▶ _Directions for this task_
The output should be all lines of the entries below in which the word "since" occurs.

Saved data entries

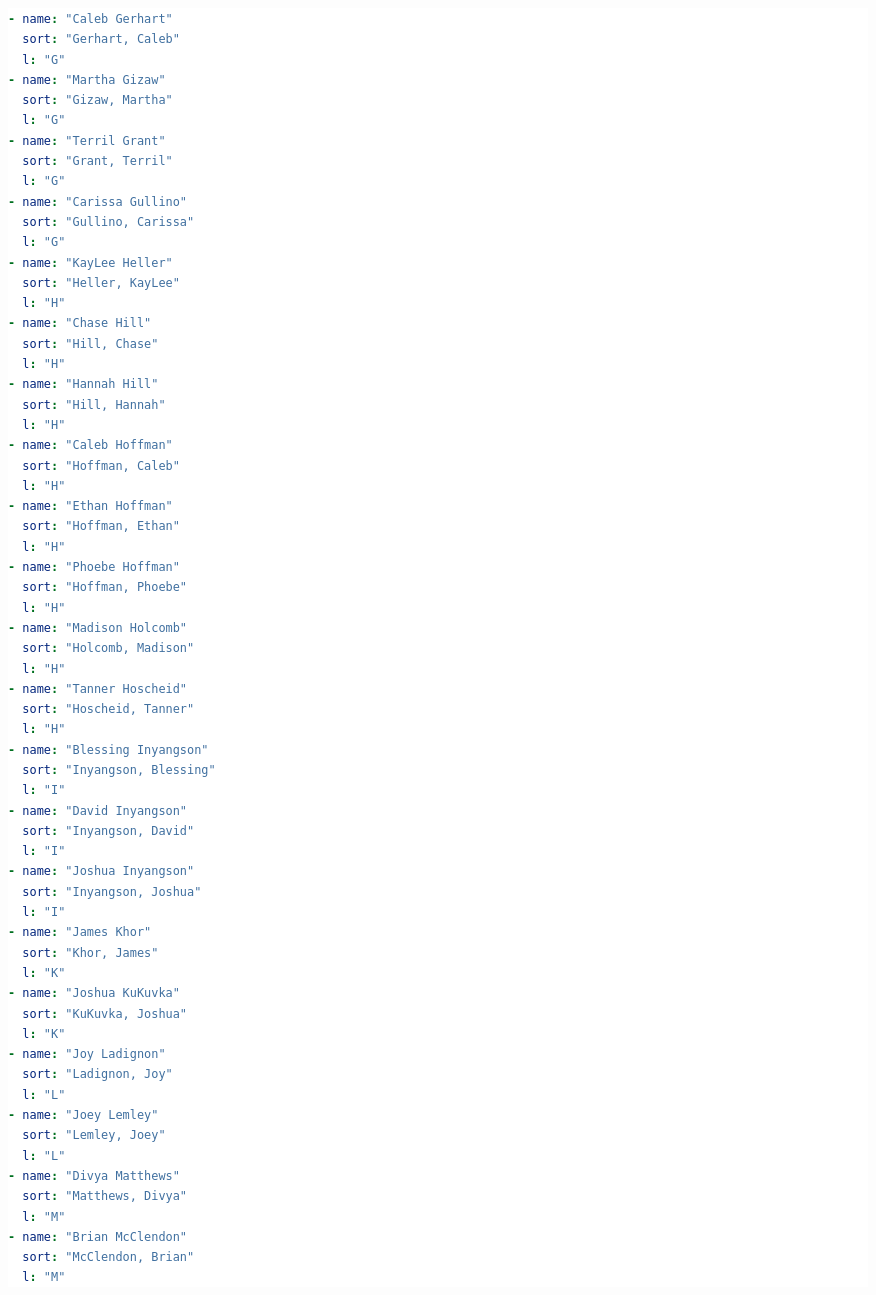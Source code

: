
 ```yaml
- name: "Caleb Gerhart"
  sort: "Gerhart, Caleb"
  l: "G"
- name: "Martha Gizaw"
  sort: "Gizaw, Martha"
  l: "G"
- name: "Terril Grant"
  sort: "Grant, Terril"
  l: "G"
- name: "Carissa Gullino"
  sort: "Gullino, Carissa"
  l: "G"
- name: "KayLee Heller"
  sort: "Heller, KayLee"
  l: "H"
- name: "Chase Hill"
  sort: "Hill, Chase"
  l: "H"
- name: "Hannah Hill"
  sort: "Hill, Hannah"
  l: "H"
- name: "Caleb Hoffman"
  sort: "Hoffman, Caleb"
  l: "H"
- name: "Ethan Hoffman"
  sort: "Hoffman, Ethan"
  l: "H"
- name: "Phoebe Hoffman"
  sort: "Hoffman, Phoebe"
  l: "H"
- name: "Madison Holcomb"
  sort: "Holcomb, Madison"
  l: "H"
- name: "Tanner Hoscheid"
  sort: "Hoscheid, Tanner"
  l: "H"
- name: "Blessing Inyangson"
  sort: "Inyangson, Blessing"
  l: "I"
- name: "David Inyangson"
  sort: "Inyangson, David"
  l: "I"
- name: "Joshua Inyangson"
  sort: "Inyangson, Joshua"
  l: "I"
- name: "James Khor"
  sort: "Khor, James"
  l: "K"
- name: "Joshua KuKuvka"
  sort: "KuKuvka, Joshua"
  l: "K"
- name: "Joy Ladignon"
  sort: "Ladignon, Joy"
  l: "L"
- name: "Joey Lemley"
  sort: "Lemley, Joey"
  l: "L"
- name: "Divya Matthews"
  sort: "Matthews, Divya"
  l: "M"
- name: "Brian McClendon"
  sort: "McClendon, Brian"
  l: "M"
```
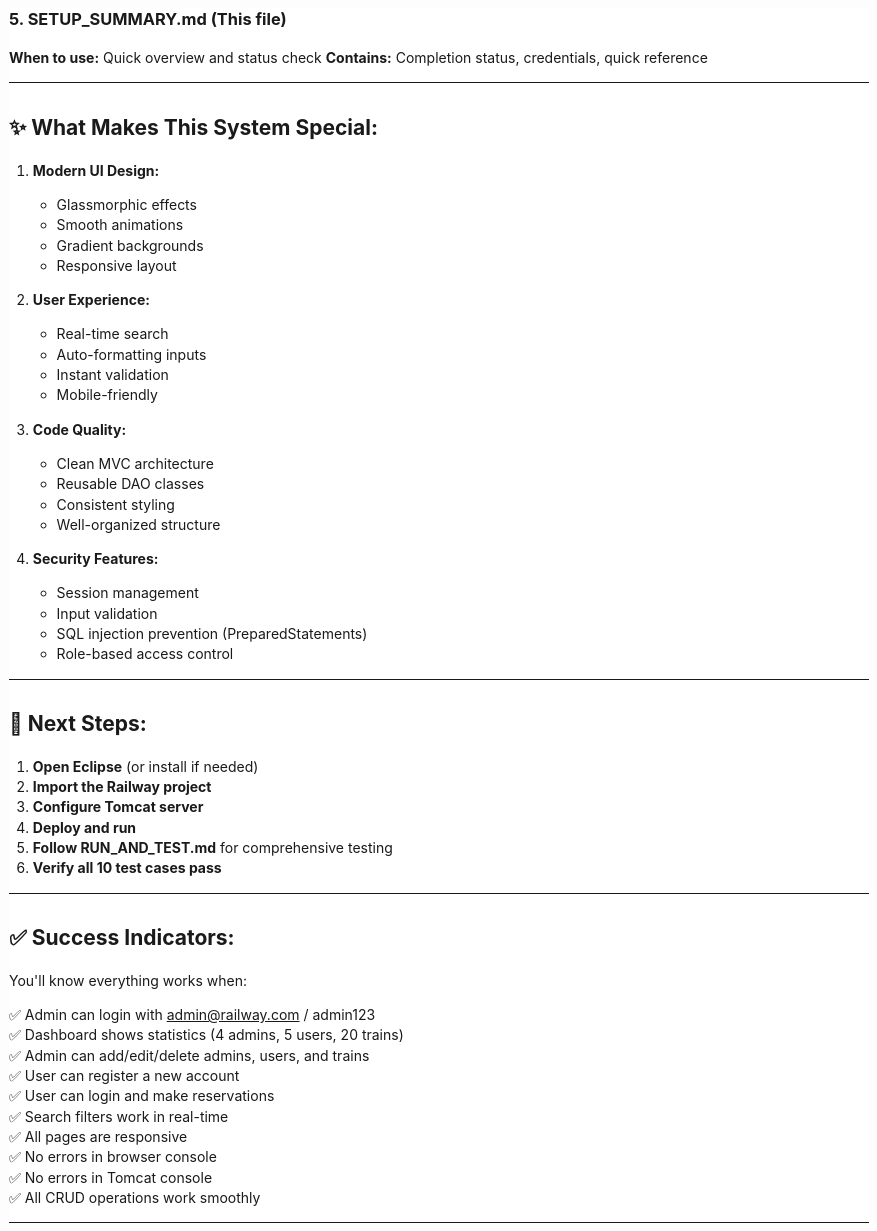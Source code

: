 ### 5. **SETUP_SUMMARY.md** (This file)
**When to use:** Quick overview and status check
**Contains:** Completion status, credentials, quick reference

---

## ✨ What Makes This System Special:

1. **Modern UI Design:**
   - Glassmorphic effects
   - Smooth animations
   - Gradient backgrounds
   - Responsive layout

2. **User Experience:**
   - Real-time search
   - Auto-formatting inputs
   - Instant validation
   - Mobile-friendly

3. **Code Quality:**
   - Clean MVC architecture
   - Reusable DAO classes
   - Consistent styling
   - Well-organized structure

4. **Security Features:**
   - Session management
   - Input validation
   - SQL injection prevention (PreparedStatements)
   - Role-based access control

---

## 🎯 Next Steps:

1. **Open Eclipse** (or install if needed)
2. **Import the Railway project**
3. **Configure Tomcat server**
4. **Deploy and run**
5. **Follow RUN_AND_TEST.md** for comprehensive testing
6. **Verify all 10 test cases pass**

---

## ✅ Success Indicators:

You'll know everything works when:

✅ Admin can login with admin@railway.com / admin123  
✅ Dashboard shows statistics (4 admins, 5 users, 20 trains)  
✅ Admin can add/edit/delete admins, users, and trains  
✅ User can register a new account  
✅ User can login and make reservations  
✅ Search filters work in real-time  
✅ All pages are responsive  
✅ No errors in browser console  
✅ No errors in Tomcat console  
✅ All CRUD operations work smoothly  

---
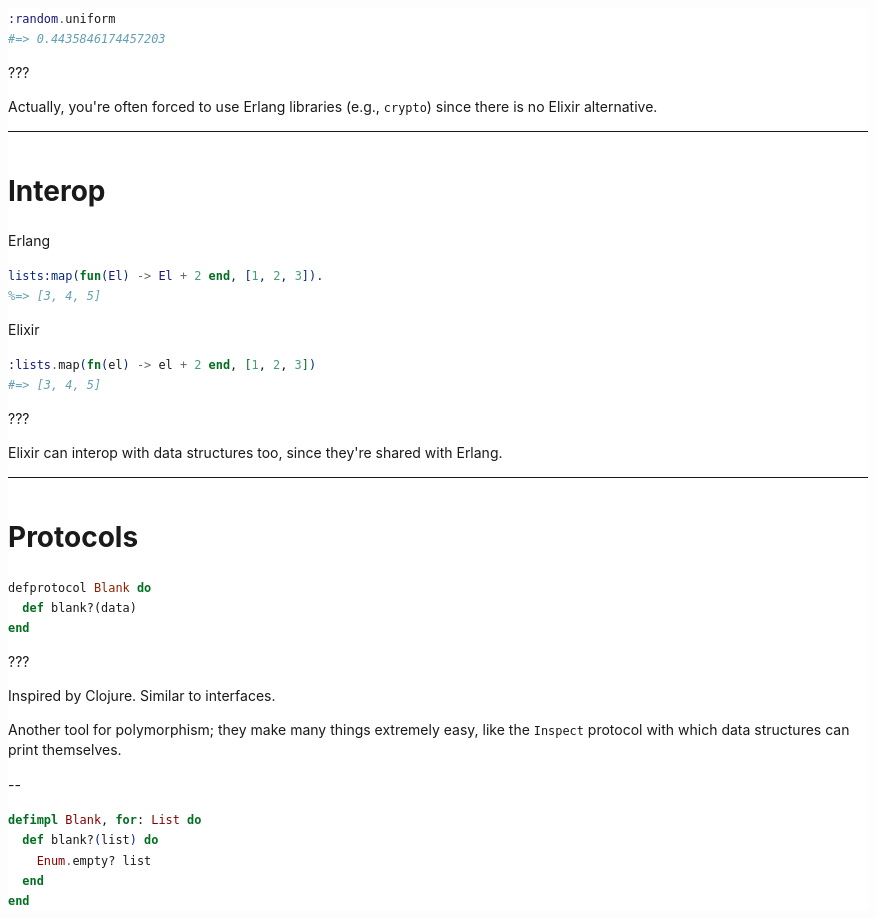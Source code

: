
 ```elixir
:random.uniform
#=> 0.4435846174457203
```

???

Actually, you're often forced to use Erlang libraries (e.g., `crypto`) since
there is no Elixir alternative.



---


# Interop

Erlang

```erlang
lists:map(fun(El) -> El + 2 end, [1, 2, 3]).
%=> [3, 4, 5]
```

Elixir

```elixir
:lists.map(fn(el) -> el + 2 end, [1, 2, 3])
#=> [3, 4, 5]
```

???

Elixir can interop with data structures too, since they're shared with Erlang.



---


# Protocols


```ruby
defprotocol Blank do
  def blank?(data)
end
```

???

Inspired by Clojure. Similar to interfaces.

Another tool for polymorphism; they make many things extremely easy, like the
`Inspect` protocol with which data structures can print themselves.

--

```elixir
defimpl Blank, for: List do
  def blank?(list) do
    Enum.empty? list
  end
end
```

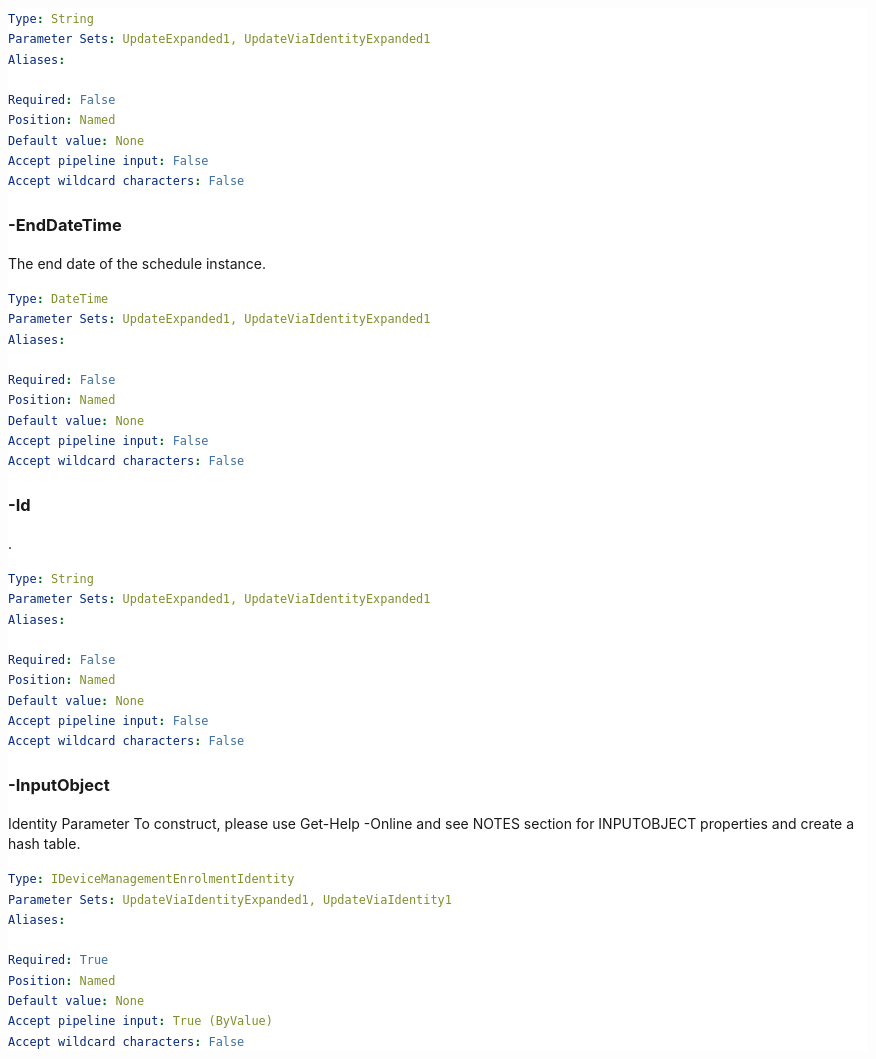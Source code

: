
 ```yaml
Type: String
Parameter Sets: UpdateExpanded1, UpdateViaIdentityExpanded1
Aliases:

Required: False
Position: Named
Default value: None
Accept pipeline input: False
Accept wildcard characters: False
```

### -EndDateTime
The end date of the schedule instance.

```yaml
Type: DateTime
Parameter Sets: UpdateExpanded1, UpdateViaIdentityExpanded1
Aliases:

Required: False
Position: Named
Default value: None
Accept pipeline input: False
Accept wildcard characters: False
```

### -Id
.

```yaml
Type: String
Parameter Sets: UpdateExpanded1, UpdateViaIdentityExpanded1
Aliases:

Required: False
Position: Named
Default value: None
Accept pipeline input: False
Accept wildcard characters: False
```

### -InputObject
Identity Parameter
To construct, please use Get-Help -Online and see NOTES section for INPUTOBJECT properties and create a hash table.

```yaml
Type: IDeviceManagementEnrolmentIdentity
Parameter Sets: UpdateViaIdentityExpanded1, UpdateViaIdentity1
Aliases:

Required: True
Position: Named
Default value: None
Accept pipeline input: True (ByValue)
Accept wildcard characters: False
```
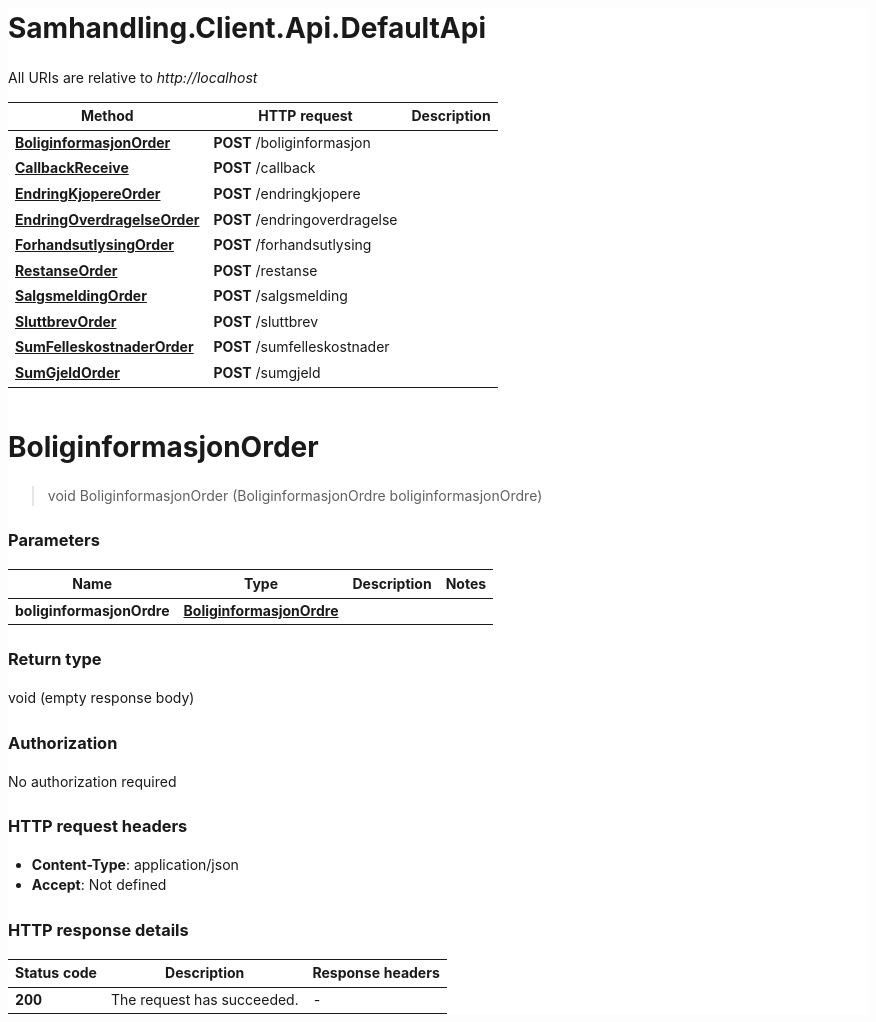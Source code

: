 # Samhandling.Client.Api.DefaultApi

All URIs are relative to *http://localhost*

| Method | HTTP request | Description |
|--------|--------------|-------------|
| [**BoliginformasjonOrder**](DefaultApi.md#boliginformasjonorder) | **POST** /boliginformasjon |  |
| [**CallbackReceive**](DefaultApi.md#callbackreceive) | **POST** /callback |  |
| [**EndringKjopereOrder**](DefaultApi.md#endringkjopereorder) | **POST** /endringkjopere |  |
| [**EndringOverdragelseOrder**](DefaultApi.md#endringoverdragelseorder) | **POST** /endringoverdragelse |  |
| [**ForhandsutlysingOrder**](DefaultApi.md#forhandsutlysingorder) | **POST** /forhandsutlysing |  |
| [**RestanseOrder**](DefaultApi.md#restanseorder) | **POST** /restanse |  |
| [**SalgsmeldingOrder**](DefaultApi.md#salgsmeldingorder) | **POST** /salgsmelding |  |
| [**SluttbrevOrder**](DefaultApi.md#sluttbrevorder) | **POST** /sluttbrev |  |
| [**SumFelleskostnaderOrder**](DefaultApi.md#sumfelleskostnaderorder) | **POST** /sumfelleskostnader |  |
| [**SumGjeldOrder**](DefaultApi.md#sumgjeldorder) | **POST** /sumgjeld |  |

<a id="boliginformasjonorder"></a>
# **BoliginformasjonOrder**
> void BoliginformasjonOrder (BoliginformasjonOrdre boliginformasjonOrdre)




### Parameters

| Name | Type | Description | Notes |
|------|------|-------------|-------|
| **boliginformasjonOrdre** | [**BoliginformasjonOrdre**](BoliginformasjonOrdre.md) |  |  |

### Return type

void (empty response body)

### Authorization

No authorization required

### HTTP request headers

 - **Content-Type**: application/json
 - **Accept**: Not defined


### HTTP response details
| Status code | Description | Response headers |
|-------------|-------------|------------------|
| **200** | The request has succeeded. |  -  |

▶ _Output for this exercise_
Actually, you're often forced to use Erlang libraries (e.g., `crypto`) since
Elixir can interop with data structures too, since they're shared with Erlang.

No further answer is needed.